Durchwachsene Bilanz

Veröffentlicht am Donnerstag, 21. März 2019

Im vergangenen Jahr verzeichneten die Museen der Stadt Dresden einen Besucherrückgang. Ausgerechnet die Kleinen legten zu.

Obwohl die Zahl der Gäste im letzten Jahr zurückging, kann von Aufmerksamkeitsdefiziten keine Rede sein. Foto: Möller

Obwohl die Zahl der Gäste im letzten Jahr zurückging, kann von Aufmerksamkeitsdefiziten keine Rede sein.

Foto: Foto: Möller

Fast 191.000 Besuche­rinnen und Besucher fanden 2018 den Weg in die Museen der Stadt Dresden.
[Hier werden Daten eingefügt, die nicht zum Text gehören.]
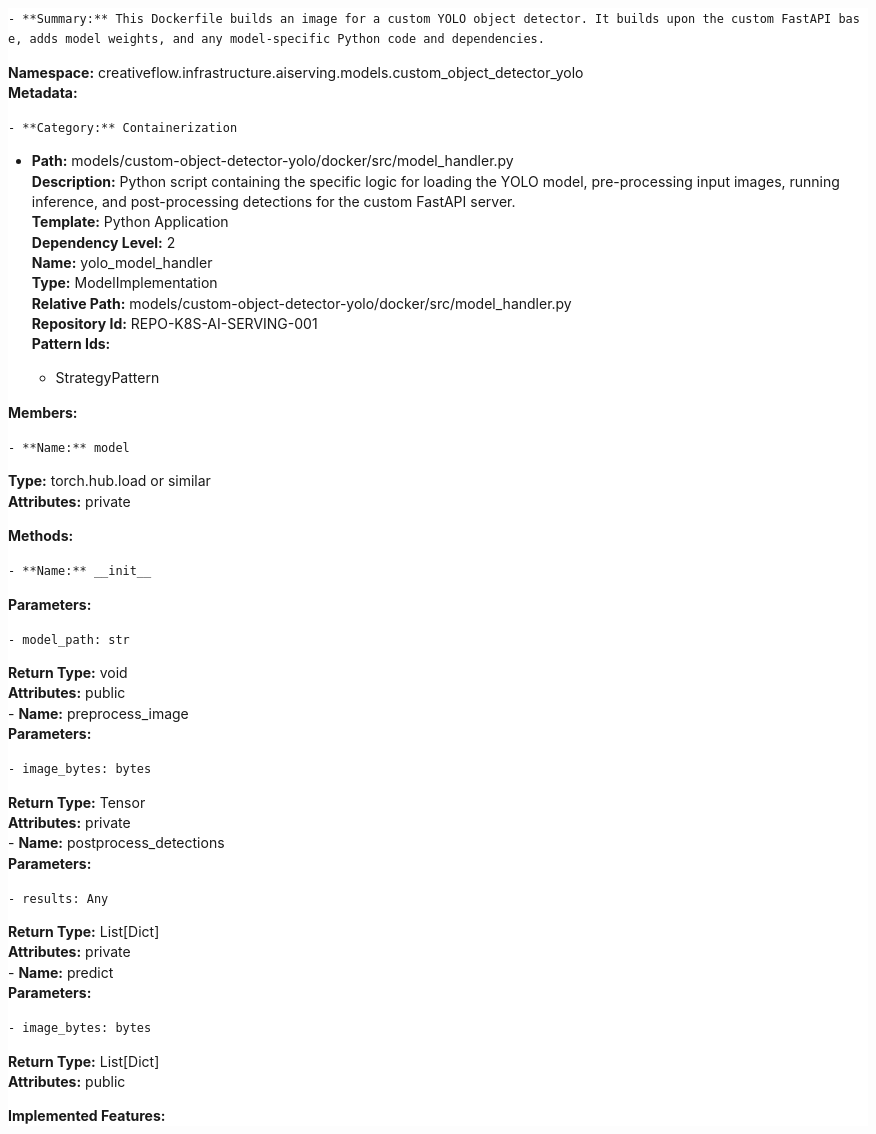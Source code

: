     - **Summary:** This Dockerfile builds an image for a custom YOLO object detector. It builds upon the custom FastAPI base, adds model weights, and any model-specific Python code and dependencies.
    
**Namespace:** creativeflow.infrastructure.aiserving.models.custom_object_detector_yolo  
**Metadata:**
    
    - **Category:** Containerization
    
- **Path:** models/custom-object-detector-yolo/docker/src/model_handler.py  
**Description:** Python script containing the specific logic for loading the YOLO model, pre-processing input images, running inference, and post-processing detections for the custom FastAPI server.  
**Template:** Python Application  
**Dependency Level:** 2  
**Name:** yolo_model_handler  
**Type:** ModelImplementation  
**Relative Path:** models/custom-object-detector-yolo/docker/src/model_handler.py  
**Repository Id:** REPO-K8S-AI-SERVING-001  
**Pattern Ids:**
    
    - StrategyPattern
    
**Members:**
    
    - **Name:** model  
**Type:** torch.hub.load or similar  
**Attributes:** private  
    
**Methods:**
    
    - **Name:** __init__  
**Parameters:**
    
    - model_path: str
    
**Return Type:** void  
**Attributes:** public  
    - **Name:** preprocess_image  
**Parameters:**
    
    - image_bytes: bytes
    
**Return Type:** Tensor  
**Attributes:** private  
    - **Name:** postprocess_detections  
**Parameters:**
    
    - results: Any
    
**Return Type:** List[Dict]  
**Attributes:** private  
    - **Name:** predict  
**Parameters:**
    
    - image_bytes: bytes
    
**Return Type:** List[Dict]  
**Attributes:** public  
    
**Implemented Features:**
Genau waren es 190.829, ein Minus von 17 Prozent. Das waren fast genau so viele wie 2015.
»Der Jahrhun­dert­sommer hat seine Schleif­spuren hinter­lassen«, kommen­tierte Dr. Gisbert Porstmann, Direktor der Museen der Stadt Dresden, die Bilanz. Das beste Ergebnis im internen Vergleich erzielten die Techni­schen Sammlungen mit 86.951 Gästen. Auf dem zweiten Platz folgte das Stadt­museum, ganz hinten rangierte das Schil­ler­häuschen. Nun sind diese internen Zahlen nicht unbedingt vergleichbar, denn das Schil­ler­häuschen ist das kleinste Museum der Stadt und verzeichnete im letzten Jahr tatsächlich einen Zuwachs an Besuchern. Auch das Leonardi-Museum darf sich eines stetig steigenden Publi­kums­in­ter­esses erfreuen. Ähnlich wacker schlugen sich das Museum der Dresdner Romantik im Kügel­genhaus und das Palitzsch-Museum in Prohlis.